Hmmm … no process and no consequences.
Yup, that’s a government solution if we’ve ever heard one. Sort of like the government solution for affordable housing that got us into this mess.
Merry Christmas, America. You just got played.
Again.






Comments
By liz on December 24th, 2008 at 10:51 am
Fits, everyone is assuming that the banks actually got the money. Is there proof that they actually received this bailout or not? If they can’t or won’t disclose the receipt, we are actually on a different page that we think in this book.

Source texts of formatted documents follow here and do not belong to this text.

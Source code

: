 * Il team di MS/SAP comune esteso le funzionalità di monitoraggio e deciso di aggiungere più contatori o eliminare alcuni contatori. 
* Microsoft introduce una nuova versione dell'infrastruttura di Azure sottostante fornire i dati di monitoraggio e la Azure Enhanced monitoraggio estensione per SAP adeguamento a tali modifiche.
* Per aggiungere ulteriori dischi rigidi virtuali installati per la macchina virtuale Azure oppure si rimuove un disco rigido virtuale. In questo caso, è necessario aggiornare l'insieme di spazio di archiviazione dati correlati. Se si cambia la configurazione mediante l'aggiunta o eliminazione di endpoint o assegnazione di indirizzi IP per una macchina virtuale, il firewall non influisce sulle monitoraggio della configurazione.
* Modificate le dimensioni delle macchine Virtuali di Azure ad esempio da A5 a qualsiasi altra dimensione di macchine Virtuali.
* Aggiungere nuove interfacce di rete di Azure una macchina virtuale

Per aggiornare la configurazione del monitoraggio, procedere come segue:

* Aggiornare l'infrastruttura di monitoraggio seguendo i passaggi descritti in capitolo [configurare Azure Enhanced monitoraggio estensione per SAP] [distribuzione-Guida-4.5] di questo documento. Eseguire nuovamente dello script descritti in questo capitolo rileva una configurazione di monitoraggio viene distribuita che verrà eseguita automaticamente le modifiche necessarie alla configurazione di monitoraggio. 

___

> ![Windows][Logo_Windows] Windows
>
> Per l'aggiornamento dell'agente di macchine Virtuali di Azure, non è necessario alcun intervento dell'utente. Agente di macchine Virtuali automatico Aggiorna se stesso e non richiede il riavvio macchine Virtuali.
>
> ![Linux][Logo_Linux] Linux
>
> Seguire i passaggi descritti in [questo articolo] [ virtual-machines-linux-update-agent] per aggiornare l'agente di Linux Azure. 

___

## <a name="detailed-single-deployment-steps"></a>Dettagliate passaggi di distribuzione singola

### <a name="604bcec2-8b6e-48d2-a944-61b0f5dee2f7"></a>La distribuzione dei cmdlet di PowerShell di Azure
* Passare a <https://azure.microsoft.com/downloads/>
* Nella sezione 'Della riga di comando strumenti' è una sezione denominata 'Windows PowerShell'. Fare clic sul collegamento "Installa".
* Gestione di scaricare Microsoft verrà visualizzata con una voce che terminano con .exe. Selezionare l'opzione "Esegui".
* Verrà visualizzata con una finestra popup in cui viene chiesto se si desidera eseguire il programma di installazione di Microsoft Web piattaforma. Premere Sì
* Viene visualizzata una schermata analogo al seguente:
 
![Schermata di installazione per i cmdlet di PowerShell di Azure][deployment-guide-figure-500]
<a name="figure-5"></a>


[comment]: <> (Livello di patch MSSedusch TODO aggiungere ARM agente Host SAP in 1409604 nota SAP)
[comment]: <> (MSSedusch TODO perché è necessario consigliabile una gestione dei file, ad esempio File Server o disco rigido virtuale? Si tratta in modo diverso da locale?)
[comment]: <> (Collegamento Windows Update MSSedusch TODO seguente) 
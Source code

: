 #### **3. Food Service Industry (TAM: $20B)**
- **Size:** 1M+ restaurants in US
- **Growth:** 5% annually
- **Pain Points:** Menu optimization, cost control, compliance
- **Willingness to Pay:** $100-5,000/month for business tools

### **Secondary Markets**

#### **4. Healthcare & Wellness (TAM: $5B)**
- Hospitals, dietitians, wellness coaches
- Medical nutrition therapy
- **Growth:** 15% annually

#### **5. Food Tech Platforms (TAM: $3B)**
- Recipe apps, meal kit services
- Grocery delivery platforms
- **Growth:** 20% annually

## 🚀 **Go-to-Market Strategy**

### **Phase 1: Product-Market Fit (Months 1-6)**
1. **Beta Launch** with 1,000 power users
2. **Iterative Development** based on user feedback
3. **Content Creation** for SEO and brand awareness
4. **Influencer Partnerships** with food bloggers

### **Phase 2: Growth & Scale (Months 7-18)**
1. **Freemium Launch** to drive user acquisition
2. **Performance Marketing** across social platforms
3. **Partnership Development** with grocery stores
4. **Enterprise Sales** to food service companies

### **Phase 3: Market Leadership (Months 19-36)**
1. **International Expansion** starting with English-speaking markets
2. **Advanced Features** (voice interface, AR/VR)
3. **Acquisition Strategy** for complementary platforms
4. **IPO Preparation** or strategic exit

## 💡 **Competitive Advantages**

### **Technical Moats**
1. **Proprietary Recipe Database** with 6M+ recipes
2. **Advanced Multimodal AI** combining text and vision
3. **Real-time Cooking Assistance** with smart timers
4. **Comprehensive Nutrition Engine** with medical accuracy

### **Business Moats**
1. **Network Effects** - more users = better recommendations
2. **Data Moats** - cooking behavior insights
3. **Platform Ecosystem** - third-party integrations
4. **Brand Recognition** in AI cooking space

People need to know that the Social Security Trust Fund has been unsupervised by outside Trustees this year. The Trustees positions were created in 1984 to add additional oversight. People were tapped this year and never sent for confirmation.
Then people need to know that I have hard copy evidence of my surrendered Social Security account paying a ” black hole” for fifteen years, or until I was forced to reapply due to my lifetime illness returning.
Addtionally, I have hard copy evidence of another terminated account left in pay for twenty years and yet still another witness.
Please understand our Good Ole Boys have shut down every single investigation of these matters at the FBI, the Secret Service, the HHS OIG and that I hold a fraudulent Inspector General report from Social Security OIG, accepted by our current GOP leadership…..
Please understand that when I started yelling the Trust Fund is gone… voila` financial crisis appeared.
If you steal all surrendered and terminated SSA accounts for twenty years…. that could actually add up to 700 billion.
I have well over 2000 pages to back up every word in this story.
Understand that now the GOP requires US citizens to privately enforce the law.
By Reader on December 24th, 2008 at 12:26 pm
“[America] requires US citizens to privately enforce the law.” I think it’s called Vigilante Justice.
By Pat Hendrix on December 24th, 2008 at 2:06 pm
What a surprise, it’s the fault of the poor people that the banks were “forced” to give loans out. Not that the banks actively and effectively lobbied Congress so that could give loans with less oversight – loans they could charge a higher interest for. Nope, poor people and the Democrats.
Fiction can be fun. And at fitsnews, a living.
By Pat Hendrix on December 24th, 2008 at 2:33 pm
Freddie and Fannie were not even involved in the subprime business, and played a very small part in the selling of questionable mortgage packages. You know, because they were, you know, regulated – by government.
But since “fits” keeps linking to a poorly research, cherry picked story that lays the blame at the feet of the democratic party and poor people, I’ll provide a couple of links that are grounded in something rarely found in in these types of discussions: Reality.
http://economistsview.typepad.com/economistsview/2008/07/did-fannie-and.html
http://www.nytimes.com/2008/07/14/opinion/14krugman.html?_r=1&oref=slogin
By Curt Loftis on December 24th, 2008 at 9:21 pm
Great post, Will.
The failure of the GOP to resit these bailouts shows why it is a party in desperate trouble with little or no hope of reform.
These bailouts are poorly thought out, and administered as if America were a third world country without any transparency or accountability. In the next administration this situation will only become worse.
As a party we should be marching on Washington, not standing at its gates with our hands out waiting on “our share”. We should be demanding less government not more debt…especially debt laid on the backs of our children.